(Dataset entries)
------------------------
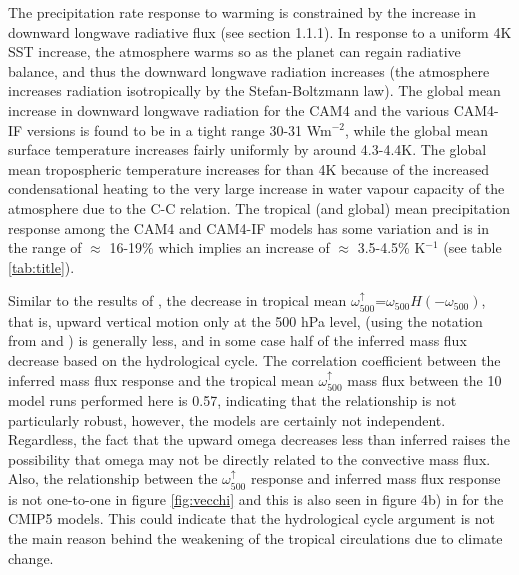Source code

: \documentclass[letterpaper,12pt,titlepage,oneside,final]{book}
\begin{document}
The precipitation rate response to warming is constrained by the increase in downward longwave radiative flux (see section 1.1.1). In response to a uniform 4K SST increase, the atmosphere warms so as the planet can regain radiative balance, and thus the downward longwave radiation increases (the atmosphere increases radiation isotropically by the Stefan-Boltzmann law). The global mean increase in downward longwave radiation for the CAM4 and the various CAM4-IF versions is found to be in a tight range 30-31 Wm$^{-2}$, while the global mean surface temperature increases fairly uniformly by around 4.3-4.4K. The global mean tropospheric temperature increases for than 4K because of the increased condensational heating to the very large increase in water vapour capacity of the atmosphere due to the C-C relation. The tropical (and global) mean precipitation response among the CAM4 and CAM4-IF models has some variation and is in the range of $\approx$ 16-19\% which implies an increase of $\approx$ 3.5-4.5\% K$^{-1}$ (see table \ref{tab:title}).

Similar to the results of \citep{vecchi_global_2007}, the decrease in tropical mean $\omega_{500}^{\uparrow}$=$\omega_{500}{H(-\omega_{500})}$, that is, upward vertical motion only at the 500 hPa level, (using the notation from \cite{schneider_water_2010} and \cite{merlis_changes_2011}) is generally less, and in some case half of the inferred mass flux decrease based on the hydrological cycle. The correlation coefficient between the inferred mass flux response and the tropical mean $\omega_{500}^{\uparrow}$ mass flux between the 10 model runs performed here is 0.57, indicating that the relationship is not particularly robust, however, the models are certainly not independent. Regardless, the fact that the upward omega decreases less than inferred raises the possibility that omega may not be directly related to the convective mass flux. Also, the relationship between the $\omega_{500}^{\uparrow}$ response and inferred mass flux response is not one-to-one in figure \ref{fig:vecchi} and this is also seen in figure 4b) in \citep{vecchi_global_2007} for the CMIP5 models. This could indicate that the hydrological cycle argument is not the main reason behind the weakening of the tropical circulations due to climate change.
\end{document}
------------------------
Beginning with the line that contains "Similar to the", write out every line through the end of the entries above, exactly.

• Solution for this problem:
Similar to the results of \citep{vecchi_global_2007}, the decrease in tropical mean $\omega_{500}^{\uparrow}$=$\omega_{500}{H(-\omega_{500})}$, that is, upward vertical motion only at the 500 hPa level, (using the notation from \cite{schneider_water_2010} and \cite{merlis_changes_2011}) is generally less, and in some case half of the inferred mass flux decrease based on the hydrological cycle. The correlation coefficient between the inferred mass flux response and the tropical mean $\omega_{500}^{\uparrow}$ mass flux between the 10 model runs performed here is 0.57, indicating that the relationship is not particularly robust, however, the models are certainly not independent. Regardless, the fact that the upward omega decreases less than inferred raises the possibility that omega may not be directly related to the convective mass flux. Also, the relationship between the $\omega_{500}^{\uparrow}$ response and inferred mass flux response is not one-to-one in figure \ref{fig:vecchi} and this is also seen in figure 4b) in \citep{vecchi_global_2007} for the CMIP5 models. This could indicate that the hydrological cycle argument is not the main reason behind the weakening of the tropical circulations due to climate change.
\end{document}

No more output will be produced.